Dataset entries:
-------------------------

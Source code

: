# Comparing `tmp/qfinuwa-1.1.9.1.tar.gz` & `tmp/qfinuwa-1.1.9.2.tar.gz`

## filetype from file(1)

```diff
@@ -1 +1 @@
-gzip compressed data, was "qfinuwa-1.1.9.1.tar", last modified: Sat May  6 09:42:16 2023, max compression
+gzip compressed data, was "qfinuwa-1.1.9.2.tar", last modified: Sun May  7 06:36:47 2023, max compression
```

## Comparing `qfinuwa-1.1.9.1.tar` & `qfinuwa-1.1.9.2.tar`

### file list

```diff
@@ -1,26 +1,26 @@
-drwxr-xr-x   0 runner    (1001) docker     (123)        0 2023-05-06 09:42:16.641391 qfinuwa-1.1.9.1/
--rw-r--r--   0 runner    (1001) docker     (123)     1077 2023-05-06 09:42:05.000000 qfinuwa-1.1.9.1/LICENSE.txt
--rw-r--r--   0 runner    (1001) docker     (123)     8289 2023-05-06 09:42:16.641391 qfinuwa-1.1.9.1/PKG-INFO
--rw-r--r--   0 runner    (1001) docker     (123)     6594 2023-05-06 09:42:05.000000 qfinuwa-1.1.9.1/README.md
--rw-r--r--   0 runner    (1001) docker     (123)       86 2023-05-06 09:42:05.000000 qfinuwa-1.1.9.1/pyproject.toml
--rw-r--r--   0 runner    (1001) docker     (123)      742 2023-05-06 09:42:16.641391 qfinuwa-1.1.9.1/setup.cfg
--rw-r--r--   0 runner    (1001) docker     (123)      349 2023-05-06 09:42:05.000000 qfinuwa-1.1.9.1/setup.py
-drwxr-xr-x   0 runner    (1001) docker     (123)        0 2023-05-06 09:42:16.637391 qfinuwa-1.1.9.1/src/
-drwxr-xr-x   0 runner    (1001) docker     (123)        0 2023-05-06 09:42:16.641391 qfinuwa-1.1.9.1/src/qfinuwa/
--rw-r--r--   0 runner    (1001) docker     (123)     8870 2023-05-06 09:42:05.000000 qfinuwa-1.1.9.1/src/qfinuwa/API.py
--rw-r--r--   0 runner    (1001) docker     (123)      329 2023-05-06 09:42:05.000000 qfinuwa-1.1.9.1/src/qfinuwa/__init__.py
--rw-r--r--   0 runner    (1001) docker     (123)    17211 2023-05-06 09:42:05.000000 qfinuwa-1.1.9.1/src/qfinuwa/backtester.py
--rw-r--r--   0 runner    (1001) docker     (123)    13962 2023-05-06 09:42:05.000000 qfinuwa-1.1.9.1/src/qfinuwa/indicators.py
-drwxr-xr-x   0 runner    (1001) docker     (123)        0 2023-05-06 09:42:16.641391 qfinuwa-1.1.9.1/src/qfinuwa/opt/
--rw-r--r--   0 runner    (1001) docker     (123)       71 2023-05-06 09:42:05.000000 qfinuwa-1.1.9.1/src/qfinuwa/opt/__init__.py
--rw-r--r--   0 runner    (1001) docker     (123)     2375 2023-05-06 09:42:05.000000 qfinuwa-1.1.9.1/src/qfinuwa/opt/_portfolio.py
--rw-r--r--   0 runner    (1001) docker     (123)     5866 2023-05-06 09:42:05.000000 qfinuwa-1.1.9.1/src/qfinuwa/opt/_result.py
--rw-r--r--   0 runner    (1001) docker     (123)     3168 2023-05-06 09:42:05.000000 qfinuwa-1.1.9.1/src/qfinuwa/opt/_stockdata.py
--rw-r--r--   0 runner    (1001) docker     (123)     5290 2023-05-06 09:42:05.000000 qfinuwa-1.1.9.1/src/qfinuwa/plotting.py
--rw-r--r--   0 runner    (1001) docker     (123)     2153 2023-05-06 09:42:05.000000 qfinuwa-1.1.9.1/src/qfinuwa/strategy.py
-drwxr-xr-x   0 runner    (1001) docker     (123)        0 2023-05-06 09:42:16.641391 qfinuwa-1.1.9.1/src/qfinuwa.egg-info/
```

-------------------------

Every record is to be repeated exactly as written.

SOLUTION TO THIS EXERCISE:
Source code

:# Comparing `tmp/qfinuwa-1.1.9.1.tar.gz` & `tmp/qfinuwa-1.1.9.2.tar.gz`

## filetype from file(1)

```diff
@@ -1 +1 @@
-gzip compressed data, was "qfinuwa-1.1.9.1.tar", last modified: Sat May  6 09:42:16 2023, max compression
+gzip compressed data, was "qfinuwa-1.1.9.2.tar", last modified: Sun May  7 06:36:47 2023, max compression
```

## Comparing `qfinuwa-1.1.9.1.tar` & `qfinuwa-1.1.9.2.tar`

### file list

```diff
@@ -1,26 +1,26 @@
-drwxr-xr-x   0 runner    (1001) docker     (123)        0 2023-05-06 09:42:16.641391 qfinuwa-1.1.9.1/
--rw-r--r--   0 runner    (1001) docker     (123)     1077 2023-05-06 09:42:05.000000 qfinuwa-1.1.9.1/LICENSE.txt
--rw-r--r--   0 runner    (1001) docker     (123)     8289 2023-05-06 09:42:16.641391 qfinuwa-1.1.9.1/PKG-INFO
--rw-r--r--   0 runner    (1001) docker     (123)     6594 2023-05-06 09:42:05.000000 qfinuwa-1.1.9.1/README.md
--rw-r--r--   0 runner    (1001) docker     (123)       86 2023-05-06 09:42:05.000000 qfinuwa-1.1.9.1/pyproject.toml
--rw-r--r--   0 runner    (1001) docker     (123)      742 2023-05-06 09:42:16.641391 qfinuwa-1.1.9.1/setup.cfg
--rw-r--r--   0 runner    (1001) docker     (123)      349 2023-05-06 09:42:05.000000 qfinuwa-1.1.9.1/setup.py
-drwxr-xr-x   0 runner    (1001) docker     (123)        0 2023-05-06 09:42:16.637391 qfinuwa-1.1.9.1/src/
-drwxr-xr-x   0 runner    (1001) docker     (123)        0 2023-05-06 09:42:16.641391 qfinuwa-1.1.9.1/src/qfinuwa/
--rw-r--r--   0 runner    (1001) docker     (123)     8870 2023-05-06 09:42:05.000000 qfinuwa-1.1.9.1/src/qfinuwa/API.py
--rw-r--r--   0 runner    (1001) docker     (123)      329 2023-05-06 09:42:05.000000 qfinuwa-1.1.9.1/src/qfinuwa/__init__.py
--rw-r--r--   0 runner    (1001) docker     (123)    17211 2023-05-06 09:42:05.000000 qfinuwa-1.1.9.1/src/qfinuwa/backtester.py
--rw-r--r--   0 runner    (1001) docker     (123)    13962 2023-05-06 09:42:05.000000 qfinuwa-1.1.9.1/src/qfinuwa/indicators.py
-drwxr-xr-x   0 runner    (1001) docker     (123)        0 2023-05-06 09:42:16.641391 qfinuwa-1.1.9.1/src/qfinuwa/opt/
--rw-r--r--   0 runner    (1001) docker     (123)       71 2023-05-06 09:42:05.000000 qfinuwa-1.1.9.1/src/qfinuwa/opt/__init__.py
--rw-r--r--   0 runner    (1001) docker     (123)     2375 2023-05-06 09:42:05.000000 qfinuwa-1.1.9.1/src/qfinuwa/opt/_portfolio.py
--rw-r--r--   0 runner    (1001) docker     (123)     5866 2023-05-06 09:42:05.000000 qfinuwa-1.1.9.1/src/qfinuwa/opt/_result.py
--rw-r--r--   0 runner    (1001) docker     (123)     3168 2023-05-06 09:42:05.000000 qfinuwa-1.1.9.1/src/qfinuwa/opt/_stockdata.py
--rw-r--r--   0 runner    (1001) docker     (123)     5290 2023-05-06 09:42:05.000000 qfinuwa-1.1.9.1/src/qfinuwa/plotting.py
--rw-r--r--   0 runner    (1001) docker     (123)     2153 2023-05-06 09:42:05.000000 qfinuwa-1.1.9.1/src/qfinuwa/strategy.py
-drwxr-xr-x   0 runner    (1001) docker     (123)        0 2023-05-06 09:42:16.641391 qfinuwa-1.1.9.1/src/qfinuwa.egg-info/
```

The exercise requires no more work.